Said Mahrnud Najrn Al-Arniri

The Birth of Al-Wahabi Movement and Its Historical Roots (2002)

The Birth of Al-Wahabi Movement and Its Historical Roots (2002) by Said Mahrnud Najrn Al-Arniri

The U.S. Department of Defense has released translations of a number of Iraqi intelligence documents dating from Saddam’s rule. One, a General Military Intelligence Directorate report from September 2002, entitled “The Emergence of Wahhabism and its Historical Roots”, shows the Iraqi government was aware of the nefarious purposes of the Wahhabis of Saudi Arabia, often known as Salafis, in serving Western interests to undermine Islam.

In addition to that revealed in the Hempher Memoirs, the Iraqi intelligence report also makes known some surprising claims, derived from works circulated in Arabic which have not been translated into English. As the report recounts, both Abdul Wahhab, and his sponsor, ibn Saud, who founded the Saudi dynasty, were of Jewish origin.

For example, D. Mustafa Turan wrote, in The Donmeh Jews, that Muhammad ibn Abdul Wahhab was a descendant of a family of Donmeh Jews from Turkey. The Donmeh were descendants of followers of the infamous false-messiah of Judaism, Shabbetai Zevi, who shocked the Jewish world in 1666 by converting to Islam. Viewing it as a sacred mystery, Zevi's followers imitated his conversion to Islam, though secretly keeping to their Kabbalistic doctrines. In Europe, the Shabbeteans were eventually led a century later by Jacob Frank, claiming to be a reincarnation of Zevi. And, according to Rabbi Antelman in To Eliminate the Opiate, to them belonged the Rothschilds who had a hand in the founding of the Bavarian Illuminati. The Donmeh community of Turkey were concentrated in the city of Salonika, which became a hotbed of Masonic activity, and from which the Young Turk movement evolved, which aided in the collapse of the Muslim empire of the Ottoman Turks. There is evidence that Ataturk himself, the founder of the modern Turkish state, was of Donmeh origin as well.

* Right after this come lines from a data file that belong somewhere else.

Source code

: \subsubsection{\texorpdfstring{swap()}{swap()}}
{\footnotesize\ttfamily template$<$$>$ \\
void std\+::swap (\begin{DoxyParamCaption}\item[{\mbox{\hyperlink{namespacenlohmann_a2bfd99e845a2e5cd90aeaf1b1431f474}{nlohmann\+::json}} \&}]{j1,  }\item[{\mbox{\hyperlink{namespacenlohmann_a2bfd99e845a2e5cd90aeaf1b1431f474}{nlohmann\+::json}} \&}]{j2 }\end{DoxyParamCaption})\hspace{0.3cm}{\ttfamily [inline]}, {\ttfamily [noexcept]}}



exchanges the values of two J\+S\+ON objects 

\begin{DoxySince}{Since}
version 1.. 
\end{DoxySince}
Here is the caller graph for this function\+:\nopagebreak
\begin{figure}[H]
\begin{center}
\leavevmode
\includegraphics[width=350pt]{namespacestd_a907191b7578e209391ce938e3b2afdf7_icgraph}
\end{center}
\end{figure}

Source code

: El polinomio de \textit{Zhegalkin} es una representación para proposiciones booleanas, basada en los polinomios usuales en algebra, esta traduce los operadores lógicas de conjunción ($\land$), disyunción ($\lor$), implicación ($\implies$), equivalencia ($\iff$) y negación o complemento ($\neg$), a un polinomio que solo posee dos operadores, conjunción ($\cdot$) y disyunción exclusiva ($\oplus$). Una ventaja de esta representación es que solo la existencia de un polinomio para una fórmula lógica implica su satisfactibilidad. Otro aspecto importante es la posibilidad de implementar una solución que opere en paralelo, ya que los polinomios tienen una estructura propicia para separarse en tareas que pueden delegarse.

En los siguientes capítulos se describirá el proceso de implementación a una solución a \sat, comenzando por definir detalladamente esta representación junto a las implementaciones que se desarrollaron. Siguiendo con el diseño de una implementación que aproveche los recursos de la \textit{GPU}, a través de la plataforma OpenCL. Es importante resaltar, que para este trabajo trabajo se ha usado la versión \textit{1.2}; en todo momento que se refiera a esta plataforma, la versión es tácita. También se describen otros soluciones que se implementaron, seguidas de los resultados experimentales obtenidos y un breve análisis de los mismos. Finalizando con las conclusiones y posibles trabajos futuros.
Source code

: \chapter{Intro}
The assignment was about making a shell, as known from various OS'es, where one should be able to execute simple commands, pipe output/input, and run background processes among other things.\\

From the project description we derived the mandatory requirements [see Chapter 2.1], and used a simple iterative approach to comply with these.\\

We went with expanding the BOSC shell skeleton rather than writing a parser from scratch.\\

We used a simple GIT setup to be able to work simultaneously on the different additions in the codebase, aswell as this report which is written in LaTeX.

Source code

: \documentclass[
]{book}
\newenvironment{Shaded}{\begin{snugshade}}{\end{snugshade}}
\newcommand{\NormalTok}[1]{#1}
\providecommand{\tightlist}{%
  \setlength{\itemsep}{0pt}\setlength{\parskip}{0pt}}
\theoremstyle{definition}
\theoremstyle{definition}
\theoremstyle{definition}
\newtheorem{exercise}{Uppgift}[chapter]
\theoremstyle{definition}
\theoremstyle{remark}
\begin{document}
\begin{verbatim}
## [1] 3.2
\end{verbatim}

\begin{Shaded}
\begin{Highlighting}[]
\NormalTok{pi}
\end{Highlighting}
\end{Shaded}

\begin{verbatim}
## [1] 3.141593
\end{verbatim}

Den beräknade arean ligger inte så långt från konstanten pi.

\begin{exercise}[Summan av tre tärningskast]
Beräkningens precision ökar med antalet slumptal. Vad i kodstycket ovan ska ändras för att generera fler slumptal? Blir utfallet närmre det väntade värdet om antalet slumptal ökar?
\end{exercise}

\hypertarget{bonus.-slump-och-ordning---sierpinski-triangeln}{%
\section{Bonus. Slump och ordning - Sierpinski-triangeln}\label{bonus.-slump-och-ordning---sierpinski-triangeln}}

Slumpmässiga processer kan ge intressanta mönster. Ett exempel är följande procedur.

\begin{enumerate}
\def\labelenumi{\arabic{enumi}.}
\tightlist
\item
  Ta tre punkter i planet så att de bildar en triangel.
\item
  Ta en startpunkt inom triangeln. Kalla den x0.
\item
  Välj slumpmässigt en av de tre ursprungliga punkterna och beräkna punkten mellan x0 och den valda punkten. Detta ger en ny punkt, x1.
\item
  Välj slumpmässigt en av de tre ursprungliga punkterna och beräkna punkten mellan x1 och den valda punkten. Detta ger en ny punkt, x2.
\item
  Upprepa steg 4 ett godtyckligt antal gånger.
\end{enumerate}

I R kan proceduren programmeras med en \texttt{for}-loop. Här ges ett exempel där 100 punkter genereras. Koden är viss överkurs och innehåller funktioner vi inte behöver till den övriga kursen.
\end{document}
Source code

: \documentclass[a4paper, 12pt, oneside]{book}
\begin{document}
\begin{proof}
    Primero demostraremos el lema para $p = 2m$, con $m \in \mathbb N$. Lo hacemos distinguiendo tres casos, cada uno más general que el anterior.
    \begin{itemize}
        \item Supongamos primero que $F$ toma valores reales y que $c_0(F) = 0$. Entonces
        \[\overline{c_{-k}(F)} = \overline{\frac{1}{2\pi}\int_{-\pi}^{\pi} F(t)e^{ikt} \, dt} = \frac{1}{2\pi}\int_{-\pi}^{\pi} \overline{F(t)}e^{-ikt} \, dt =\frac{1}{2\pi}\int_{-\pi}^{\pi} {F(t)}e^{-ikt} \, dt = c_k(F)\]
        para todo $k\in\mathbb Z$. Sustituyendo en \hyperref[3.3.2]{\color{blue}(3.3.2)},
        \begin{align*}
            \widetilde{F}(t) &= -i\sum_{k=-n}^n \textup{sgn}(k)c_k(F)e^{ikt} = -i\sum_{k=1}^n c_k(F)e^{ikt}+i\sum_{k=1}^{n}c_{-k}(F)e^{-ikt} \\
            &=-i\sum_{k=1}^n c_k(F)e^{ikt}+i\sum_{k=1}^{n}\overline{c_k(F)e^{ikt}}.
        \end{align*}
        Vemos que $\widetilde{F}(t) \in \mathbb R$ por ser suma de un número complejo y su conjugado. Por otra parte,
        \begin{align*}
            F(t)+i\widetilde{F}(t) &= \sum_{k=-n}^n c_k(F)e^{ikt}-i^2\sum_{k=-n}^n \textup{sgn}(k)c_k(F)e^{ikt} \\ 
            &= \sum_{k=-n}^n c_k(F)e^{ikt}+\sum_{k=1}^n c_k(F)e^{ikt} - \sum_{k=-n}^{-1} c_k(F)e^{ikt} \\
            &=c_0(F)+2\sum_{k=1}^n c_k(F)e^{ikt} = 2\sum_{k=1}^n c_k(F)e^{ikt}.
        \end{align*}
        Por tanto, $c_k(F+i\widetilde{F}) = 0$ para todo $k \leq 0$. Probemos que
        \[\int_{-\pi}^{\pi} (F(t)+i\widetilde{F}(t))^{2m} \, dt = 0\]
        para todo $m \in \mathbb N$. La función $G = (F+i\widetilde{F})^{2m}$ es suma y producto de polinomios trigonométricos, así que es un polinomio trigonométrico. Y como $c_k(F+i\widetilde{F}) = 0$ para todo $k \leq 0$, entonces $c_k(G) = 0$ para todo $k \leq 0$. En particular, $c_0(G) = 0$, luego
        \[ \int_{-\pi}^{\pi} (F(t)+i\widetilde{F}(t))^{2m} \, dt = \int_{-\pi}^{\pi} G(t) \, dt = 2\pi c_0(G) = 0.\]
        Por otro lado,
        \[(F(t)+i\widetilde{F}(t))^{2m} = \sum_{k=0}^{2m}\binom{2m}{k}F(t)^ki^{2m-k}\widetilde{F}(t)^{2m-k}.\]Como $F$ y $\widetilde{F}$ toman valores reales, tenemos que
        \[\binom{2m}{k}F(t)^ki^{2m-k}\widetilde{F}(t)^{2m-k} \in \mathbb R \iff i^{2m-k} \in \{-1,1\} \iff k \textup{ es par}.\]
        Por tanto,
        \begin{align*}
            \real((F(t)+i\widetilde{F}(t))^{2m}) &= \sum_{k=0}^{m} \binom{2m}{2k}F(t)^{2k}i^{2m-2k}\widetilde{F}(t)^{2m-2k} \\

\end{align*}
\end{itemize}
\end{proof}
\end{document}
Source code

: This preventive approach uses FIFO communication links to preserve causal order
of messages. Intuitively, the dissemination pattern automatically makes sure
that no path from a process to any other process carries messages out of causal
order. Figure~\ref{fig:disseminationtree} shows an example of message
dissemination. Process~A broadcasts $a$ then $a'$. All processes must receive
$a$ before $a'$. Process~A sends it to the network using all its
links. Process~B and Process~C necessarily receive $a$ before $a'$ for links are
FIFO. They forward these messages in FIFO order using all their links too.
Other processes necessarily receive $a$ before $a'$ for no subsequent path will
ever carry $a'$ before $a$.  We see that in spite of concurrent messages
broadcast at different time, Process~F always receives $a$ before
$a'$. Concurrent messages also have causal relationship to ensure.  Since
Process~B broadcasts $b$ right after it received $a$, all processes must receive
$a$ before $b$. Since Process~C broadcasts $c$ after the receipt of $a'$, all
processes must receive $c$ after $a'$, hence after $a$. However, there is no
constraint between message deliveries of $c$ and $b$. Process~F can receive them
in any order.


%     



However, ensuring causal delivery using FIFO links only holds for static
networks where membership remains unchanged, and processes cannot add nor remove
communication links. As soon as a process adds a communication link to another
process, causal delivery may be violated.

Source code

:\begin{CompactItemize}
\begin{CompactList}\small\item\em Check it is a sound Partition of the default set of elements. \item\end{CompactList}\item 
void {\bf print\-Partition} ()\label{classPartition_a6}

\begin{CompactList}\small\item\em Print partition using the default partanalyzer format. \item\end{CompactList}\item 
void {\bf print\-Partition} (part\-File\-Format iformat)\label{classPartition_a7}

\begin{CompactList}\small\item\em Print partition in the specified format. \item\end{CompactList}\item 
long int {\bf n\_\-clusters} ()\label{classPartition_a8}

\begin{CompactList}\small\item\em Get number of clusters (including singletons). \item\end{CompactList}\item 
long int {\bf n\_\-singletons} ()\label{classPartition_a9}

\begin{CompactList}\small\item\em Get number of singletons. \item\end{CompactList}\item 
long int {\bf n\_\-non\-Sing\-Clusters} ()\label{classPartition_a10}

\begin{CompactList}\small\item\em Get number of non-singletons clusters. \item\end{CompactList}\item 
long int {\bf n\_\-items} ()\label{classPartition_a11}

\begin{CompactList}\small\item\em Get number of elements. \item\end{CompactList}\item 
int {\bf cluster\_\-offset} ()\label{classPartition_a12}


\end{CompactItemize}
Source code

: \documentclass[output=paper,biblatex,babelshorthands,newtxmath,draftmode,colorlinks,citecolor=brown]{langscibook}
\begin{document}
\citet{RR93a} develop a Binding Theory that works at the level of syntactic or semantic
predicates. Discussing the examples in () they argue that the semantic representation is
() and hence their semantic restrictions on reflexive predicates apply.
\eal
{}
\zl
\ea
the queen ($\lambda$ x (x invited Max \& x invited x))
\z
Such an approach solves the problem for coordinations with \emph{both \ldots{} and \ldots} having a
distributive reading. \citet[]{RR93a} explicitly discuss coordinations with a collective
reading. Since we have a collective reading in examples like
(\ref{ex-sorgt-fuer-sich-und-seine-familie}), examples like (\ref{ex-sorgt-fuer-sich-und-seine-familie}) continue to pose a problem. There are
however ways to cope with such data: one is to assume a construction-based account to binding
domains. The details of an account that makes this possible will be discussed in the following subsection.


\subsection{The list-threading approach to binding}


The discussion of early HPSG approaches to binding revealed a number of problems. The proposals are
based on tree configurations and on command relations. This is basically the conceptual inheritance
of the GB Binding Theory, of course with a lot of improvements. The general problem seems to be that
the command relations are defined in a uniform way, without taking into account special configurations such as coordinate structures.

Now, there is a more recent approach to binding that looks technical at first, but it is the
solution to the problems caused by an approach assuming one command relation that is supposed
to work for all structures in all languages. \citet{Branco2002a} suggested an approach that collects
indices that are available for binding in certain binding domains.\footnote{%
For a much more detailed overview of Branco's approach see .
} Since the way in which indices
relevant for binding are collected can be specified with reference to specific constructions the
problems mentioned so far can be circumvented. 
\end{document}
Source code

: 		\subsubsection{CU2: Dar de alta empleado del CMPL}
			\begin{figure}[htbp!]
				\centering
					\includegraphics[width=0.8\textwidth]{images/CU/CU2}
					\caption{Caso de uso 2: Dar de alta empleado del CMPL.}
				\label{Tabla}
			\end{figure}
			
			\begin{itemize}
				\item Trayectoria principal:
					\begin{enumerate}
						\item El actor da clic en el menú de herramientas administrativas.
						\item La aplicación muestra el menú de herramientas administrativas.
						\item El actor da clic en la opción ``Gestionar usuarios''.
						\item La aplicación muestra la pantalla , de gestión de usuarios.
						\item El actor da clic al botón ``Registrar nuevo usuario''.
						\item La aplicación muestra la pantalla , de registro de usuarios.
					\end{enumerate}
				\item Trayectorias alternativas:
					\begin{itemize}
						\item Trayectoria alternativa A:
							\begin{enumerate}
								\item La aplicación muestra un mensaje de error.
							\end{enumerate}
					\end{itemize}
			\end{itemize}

Turan maintains that Abdul Wahhab's grandfather, Sulayman was actually Shulman, having belonged to the Jewish community of Bursa in Turkey. From there he settled in Damascus, where he feigned Islam, but was apparently expelled for practicing sorcery. He then fled to Egypt and he again faced condemnation, so made his way he to the Hijaz, where he got married and fathered Abdul Wahhab. According to the report, the same is claimed in The Donmeh Jews and the Origin of the Saudi Wahabis, Rifat Salim Kabar.